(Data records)
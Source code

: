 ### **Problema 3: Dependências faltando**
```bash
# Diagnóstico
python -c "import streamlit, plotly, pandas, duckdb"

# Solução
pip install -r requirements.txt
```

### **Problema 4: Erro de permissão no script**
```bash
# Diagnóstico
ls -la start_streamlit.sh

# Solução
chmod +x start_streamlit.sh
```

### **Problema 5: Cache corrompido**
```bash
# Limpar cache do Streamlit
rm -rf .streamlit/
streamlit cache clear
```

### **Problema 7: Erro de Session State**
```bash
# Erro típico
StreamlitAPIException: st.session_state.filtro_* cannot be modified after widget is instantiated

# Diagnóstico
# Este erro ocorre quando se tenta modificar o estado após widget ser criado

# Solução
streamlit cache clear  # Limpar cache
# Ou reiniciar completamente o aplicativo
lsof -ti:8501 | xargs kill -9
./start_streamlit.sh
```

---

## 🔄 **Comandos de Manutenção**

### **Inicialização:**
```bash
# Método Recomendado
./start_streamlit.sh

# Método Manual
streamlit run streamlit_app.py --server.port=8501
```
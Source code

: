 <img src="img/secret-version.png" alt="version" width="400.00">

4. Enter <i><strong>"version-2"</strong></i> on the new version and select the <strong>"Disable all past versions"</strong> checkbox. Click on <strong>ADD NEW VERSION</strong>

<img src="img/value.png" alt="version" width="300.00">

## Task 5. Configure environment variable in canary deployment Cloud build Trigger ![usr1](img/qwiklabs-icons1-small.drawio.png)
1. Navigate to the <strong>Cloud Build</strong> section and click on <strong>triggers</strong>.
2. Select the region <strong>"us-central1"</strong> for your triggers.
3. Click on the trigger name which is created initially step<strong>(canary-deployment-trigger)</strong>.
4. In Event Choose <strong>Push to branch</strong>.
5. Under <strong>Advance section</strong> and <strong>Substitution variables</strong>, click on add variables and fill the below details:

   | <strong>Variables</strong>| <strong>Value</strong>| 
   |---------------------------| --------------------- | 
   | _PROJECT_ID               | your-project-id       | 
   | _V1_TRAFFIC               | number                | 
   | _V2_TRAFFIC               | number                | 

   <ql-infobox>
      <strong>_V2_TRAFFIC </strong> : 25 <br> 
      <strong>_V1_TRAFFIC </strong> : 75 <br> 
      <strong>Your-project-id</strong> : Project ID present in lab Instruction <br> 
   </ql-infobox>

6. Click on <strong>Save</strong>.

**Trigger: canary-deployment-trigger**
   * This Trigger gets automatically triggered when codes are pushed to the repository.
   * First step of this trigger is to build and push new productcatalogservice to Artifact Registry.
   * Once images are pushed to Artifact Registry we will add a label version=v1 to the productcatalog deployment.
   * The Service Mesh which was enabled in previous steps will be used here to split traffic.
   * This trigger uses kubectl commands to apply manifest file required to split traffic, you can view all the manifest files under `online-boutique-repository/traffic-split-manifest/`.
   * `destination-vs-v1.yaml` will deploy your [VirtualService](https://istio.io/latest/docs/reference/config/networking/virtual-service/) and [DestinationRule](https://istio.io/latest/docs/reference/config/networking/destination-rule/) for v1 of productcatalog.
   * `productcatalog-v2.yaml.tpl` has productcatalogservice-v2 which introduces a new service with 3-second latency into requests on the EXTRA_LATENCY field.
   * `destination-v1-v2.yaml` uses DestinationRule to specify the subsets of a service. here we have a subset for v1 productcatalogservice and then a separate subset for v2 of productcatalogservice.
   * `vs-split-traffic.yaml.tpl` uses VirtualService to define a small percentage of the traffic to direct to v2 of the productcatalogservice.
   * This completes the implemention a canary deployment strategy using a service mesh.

WHAT YOU ARE ASKED TO DO:
Check each line of the data above for the word "small" and copy the ones where it is found.

SOLUTION TO THIS PROBLEM:
## Task 5. Configure environment variable in canary deployment Cloud build Trigger ![usr1](img/qwiklabs-icons1-small.drawio.png)
   * `vs-split-traffic.yaml.tpl` uses VirtualService to define a small percentage of the traffic to direct to v2 of the productcatalogservice.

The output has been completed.